Looking to the future, we believe that, because such workflows can be stored, exchanged and built on (both by humans and by other software workflows), they will eventually become standardized data objects in their own right - stored and exchanged just as models on their own are at the moment. Much as semanticSBML [9] pushes the frontier for comparing sets of SBML-based models, so too, the day will come when researchers perform analyses on sets of workflows. Indeed, Li et al. [1] already report an examination of different workflows' execution performance. The possibilities for ingenious new kinds of analyses, transformations, and maybe even automated mutations of workflows provoke the imagination.

Challenges ahead

Several common problems continue to confront all modelers, including workflow users. The first is simply the lack of fundamental biological data. A frequently cited example are the kinetic data characterizing biochemical reactions. Data resources such as the SABIO-RK (System for the Analysis of Biochemical Pathways - Reaction Kinetics) [13] used by Li et al.'s workflow system are making a difference, but the number of biochemical reactions of interest to modelers is vast and the existing data sources are minuscule by comparison. Even more sparse is the information on the locations and amounts of biomolecular participants in cellular reactions. A significant and more fundamental change is also needed in the way the relevant experimental data are produced and shared, in order to keep up with the needs of computational modelers. In particular, the lack of metadata (that is, information about the experimental context used to produce the data, sample information, and post-processing of the experimental results) makes it very hard to evaluate, compare and select suitable data sets.

A second problem is obtaining sufficient annotations from the creators of models so that referenced entities can be uniquely identified and matched to how they are known in centralized databases. Modelers will continue to use their own preferred names for biochemical entities, and that can be perfectly acceptable if they also provide enough identifying information so that those entities can be matched up to appropriate database entries. That is crucial to allowing workflows such as Li et al. 's to operate. Contextual information can sometimes be used to disambiguate entities that are poorly specified or identified by uncommon synonyms, but this process is error-prone. The ideal scenario is when the modelers themselves provide sufficient information to uniquely identify what they have in mind.
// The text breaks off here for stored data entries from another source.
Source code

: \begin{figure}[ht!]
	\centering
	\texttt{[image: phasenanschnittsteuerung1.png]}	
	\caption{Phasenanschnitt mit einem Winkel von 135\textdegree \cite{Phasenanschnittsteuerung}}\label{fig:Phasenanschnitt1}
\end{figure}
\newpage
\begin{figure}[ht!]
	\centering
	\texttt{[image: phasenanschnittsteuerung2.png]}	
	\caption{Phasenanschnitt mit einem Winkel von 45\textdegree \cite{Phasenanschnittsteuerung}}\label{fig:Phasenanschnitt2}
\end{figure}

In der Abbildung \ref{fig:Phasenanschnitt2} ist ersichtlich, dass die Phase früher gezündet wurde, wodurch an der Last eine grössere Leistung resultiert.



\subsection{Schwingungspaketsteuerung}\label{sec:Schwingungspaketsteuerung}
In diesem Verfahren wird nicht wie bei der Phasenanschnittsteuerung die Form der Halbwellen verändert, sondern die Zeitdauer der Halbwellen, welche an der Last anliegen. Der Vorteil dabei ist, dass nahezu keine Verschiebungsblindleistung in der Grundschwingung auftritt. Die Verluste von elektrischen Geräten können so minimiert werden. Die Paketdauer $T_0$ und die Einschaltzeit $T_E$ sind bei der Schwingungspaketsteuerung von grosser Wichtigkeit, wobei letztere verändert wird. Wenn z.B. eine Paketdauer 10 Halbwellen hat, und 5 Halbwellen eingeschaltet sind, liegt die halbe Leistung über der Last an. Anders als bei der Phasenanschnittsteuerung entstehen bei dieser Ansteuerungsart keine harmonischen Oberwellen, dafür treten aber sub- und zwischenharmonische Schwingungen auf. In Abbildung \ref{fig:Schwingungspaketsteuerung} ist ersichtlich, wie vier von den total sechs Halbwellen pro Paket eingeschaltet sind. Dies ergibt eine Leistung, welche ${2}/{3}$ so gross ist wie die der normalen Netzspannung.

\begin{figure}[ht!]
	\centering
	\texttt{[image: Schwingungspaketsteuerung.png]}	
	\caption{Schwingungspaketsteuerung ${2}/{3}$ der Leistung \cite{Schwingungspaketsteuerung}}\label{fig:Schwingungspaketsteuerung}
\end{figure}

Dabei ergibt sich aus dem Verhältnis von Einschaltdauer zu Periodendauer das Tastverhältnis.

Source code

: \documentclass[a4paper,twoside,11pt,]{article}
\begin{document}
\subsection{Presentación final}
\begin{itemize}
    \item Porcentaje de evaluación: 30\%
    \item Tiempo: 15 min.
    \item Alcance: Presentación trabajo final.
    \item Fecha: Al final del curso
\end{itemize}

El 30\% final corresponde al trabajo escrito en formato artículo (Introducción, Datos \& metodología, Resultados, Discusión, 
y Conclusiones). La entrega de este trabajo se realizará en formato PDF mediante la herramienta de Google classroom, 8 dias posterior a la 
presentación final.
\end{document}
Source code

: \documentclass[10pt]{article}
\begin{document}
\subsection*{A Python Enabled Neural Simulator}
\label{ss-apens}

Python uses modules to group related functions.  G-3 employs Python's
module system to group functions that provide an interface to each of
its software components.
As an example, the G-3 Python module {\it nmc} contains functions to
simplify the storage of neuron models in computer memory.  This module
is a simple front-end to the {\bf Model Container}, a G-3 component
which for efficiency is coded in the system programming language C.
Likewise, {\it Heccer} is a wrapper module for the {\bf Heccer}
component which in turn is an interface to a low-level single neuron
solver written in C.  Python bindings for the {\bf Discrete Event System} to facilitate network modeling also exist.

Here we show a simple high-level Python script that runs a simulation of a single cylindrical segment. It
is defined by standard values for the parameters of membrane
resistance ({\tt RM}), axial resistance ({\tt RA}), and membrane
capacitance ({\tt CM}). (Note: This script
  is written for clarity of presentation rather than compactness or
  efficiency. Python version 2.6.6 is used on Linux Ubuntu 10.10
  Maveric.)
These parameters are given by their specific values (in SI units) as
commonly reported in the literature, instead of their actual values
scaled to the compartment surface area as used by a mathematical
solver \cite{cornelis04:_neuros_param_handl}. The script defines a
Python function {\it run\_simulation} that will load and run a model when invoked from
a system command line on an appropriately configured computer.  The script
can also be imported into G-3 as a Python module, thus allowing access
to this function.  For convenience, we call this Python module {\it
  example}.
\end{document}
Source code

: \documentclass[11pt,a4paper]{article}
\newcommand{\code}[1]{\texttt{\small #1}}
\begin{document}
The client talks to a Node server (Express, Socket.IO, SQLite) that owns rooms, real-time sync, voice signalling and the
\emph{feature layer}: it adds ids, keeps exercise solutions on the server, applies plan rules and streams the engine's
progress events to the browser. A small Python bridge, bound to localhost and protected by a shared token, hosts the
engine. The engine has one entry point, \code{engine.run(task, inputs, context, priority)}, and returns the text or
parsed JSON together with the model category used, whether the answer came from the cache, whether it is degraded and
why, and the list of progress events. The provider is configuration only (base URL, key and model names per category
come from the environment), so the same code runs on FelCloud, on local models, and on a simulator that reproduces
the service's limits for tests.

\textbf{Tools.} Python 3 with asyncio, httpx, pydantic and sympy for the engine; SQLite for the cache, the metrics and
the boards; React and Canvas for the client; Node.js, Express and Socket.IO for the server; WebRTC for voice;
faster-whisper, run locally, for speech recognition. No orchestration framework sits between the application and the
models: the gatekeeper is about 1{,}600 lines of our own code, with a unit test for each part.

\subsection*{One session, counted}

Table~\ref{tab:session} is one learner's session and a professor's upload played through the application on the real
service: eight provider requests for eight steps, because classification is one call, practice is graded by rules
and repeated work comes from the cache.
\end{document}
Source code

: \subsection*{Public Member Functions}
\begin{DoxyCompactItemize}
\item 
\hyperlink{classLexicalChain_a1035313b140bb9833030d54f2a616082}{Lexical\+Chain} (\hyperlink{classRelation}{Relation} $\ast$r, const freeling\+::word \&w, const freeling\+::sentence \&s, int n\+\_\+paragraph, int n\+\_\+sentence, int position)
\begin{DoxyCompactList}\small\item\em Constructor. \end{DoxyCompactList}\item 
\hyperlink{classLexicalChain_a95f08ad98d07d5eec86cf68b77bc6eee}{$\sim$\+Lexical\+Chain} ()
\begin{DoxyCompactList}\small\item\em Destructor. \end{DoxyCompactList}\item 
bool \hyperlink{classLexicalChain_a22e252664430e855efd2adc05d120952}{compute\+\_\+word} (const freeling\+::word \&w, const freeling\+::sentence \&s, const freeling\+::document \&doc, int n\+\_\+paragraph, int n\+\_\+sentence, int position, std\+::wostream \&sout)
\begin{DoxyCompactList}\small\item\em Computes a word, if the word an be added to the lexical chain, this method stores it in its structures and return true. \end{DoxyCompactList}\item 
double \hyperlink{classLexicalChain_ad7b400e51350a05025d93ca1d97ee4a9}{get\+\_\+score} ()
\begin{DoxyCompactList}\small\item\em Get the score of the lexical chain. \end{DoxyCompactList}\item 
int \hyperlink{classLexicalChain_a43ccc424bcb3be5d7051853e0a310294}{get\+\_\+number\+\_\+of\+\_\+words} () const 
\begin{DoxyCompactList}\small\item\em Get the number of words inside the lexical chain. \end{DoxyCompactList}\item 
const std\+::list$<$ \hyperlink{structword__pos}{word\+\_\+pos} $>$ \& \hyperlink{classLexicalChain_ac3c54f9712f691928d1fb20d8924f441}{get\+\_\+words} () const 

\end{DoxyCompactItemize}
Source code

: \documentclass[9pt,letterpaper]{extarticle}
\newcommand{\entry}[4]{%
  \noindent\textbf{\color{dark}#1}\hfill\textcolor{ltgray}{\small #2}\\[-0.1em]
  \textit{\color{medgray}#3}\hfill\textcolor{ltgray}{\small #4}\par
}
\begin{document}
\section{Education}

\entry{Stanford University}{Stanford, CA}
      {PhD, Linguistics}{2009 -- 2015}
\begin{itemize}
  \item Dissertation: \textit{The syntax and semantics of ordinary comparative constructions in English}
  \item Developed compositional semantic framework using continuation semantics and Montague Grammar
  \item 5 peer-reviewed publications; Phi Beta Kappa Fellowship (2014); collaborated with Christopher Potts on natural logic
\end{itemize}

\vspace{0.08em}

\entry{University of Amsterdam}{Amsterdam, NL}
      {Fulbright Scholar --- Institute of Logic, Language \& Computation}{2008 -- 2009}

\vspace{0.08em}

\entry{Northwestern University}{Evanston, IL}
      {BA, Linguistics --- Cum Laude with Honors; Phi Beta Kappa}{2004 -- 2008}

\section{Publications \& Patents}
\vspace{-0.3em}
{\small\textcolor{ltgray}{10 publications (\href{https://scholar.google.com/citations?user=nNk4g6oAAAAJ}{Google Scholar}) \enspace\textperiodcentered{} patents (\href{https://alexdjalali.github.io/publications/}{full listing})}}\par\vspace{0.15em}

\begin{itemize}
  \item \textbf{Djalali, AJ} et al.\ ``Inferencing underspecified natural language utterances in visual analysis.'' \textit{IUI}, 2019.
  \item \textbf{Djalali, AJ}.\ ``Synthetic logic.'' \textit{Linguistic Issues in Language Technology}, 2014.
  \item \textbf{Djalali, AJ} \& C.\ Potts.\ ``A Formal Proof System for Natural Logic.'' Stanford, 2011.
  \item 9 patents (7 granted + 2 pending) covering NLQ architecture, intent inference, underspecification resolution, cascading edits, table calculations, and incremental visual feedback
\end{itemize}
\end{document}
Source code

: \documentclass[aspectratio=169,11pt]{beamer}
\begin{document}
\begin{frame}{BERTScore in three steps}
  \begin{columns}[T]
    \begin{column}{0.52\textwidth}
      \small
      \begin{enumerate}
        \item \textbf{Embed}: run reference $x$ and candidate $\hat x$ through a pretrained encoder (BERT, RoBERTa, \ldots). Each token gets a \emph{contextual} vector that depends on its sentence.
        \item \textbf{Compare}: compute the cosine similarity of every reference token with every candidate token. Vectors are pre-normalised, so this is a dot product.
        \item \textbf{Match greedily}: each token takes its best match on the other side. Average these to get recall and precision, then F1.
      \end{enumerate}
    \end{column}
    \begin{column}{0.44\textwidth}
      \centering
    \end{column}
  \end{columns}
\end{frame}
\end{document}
Software tools can help modelers by providing facilities to make the identification process easier, and thankfully some software tools, such as semanticSBML [9], do, but more work is needed in this direction.

A final challenge concerns the long-term survival of software systems and web services. It is all very well to store and exchange workflows, but if the resources they rely upon go out of existence, the workflows become useless. Of course, this challenge is faced by biological research as a whole and is not unique to systems biology. Innovative and useful software packages are continually being created, but they are often small-scale efforts without the means for continued support over years or decades. The loss of these resources wastes time and funding at least twice: the first time when the system is abandoned, and the second time when someone else unknowingly recreates the same thing in a different way. Finding ways to mitigate this problem has been a surprisingly difficult, and so far intractable, challenge.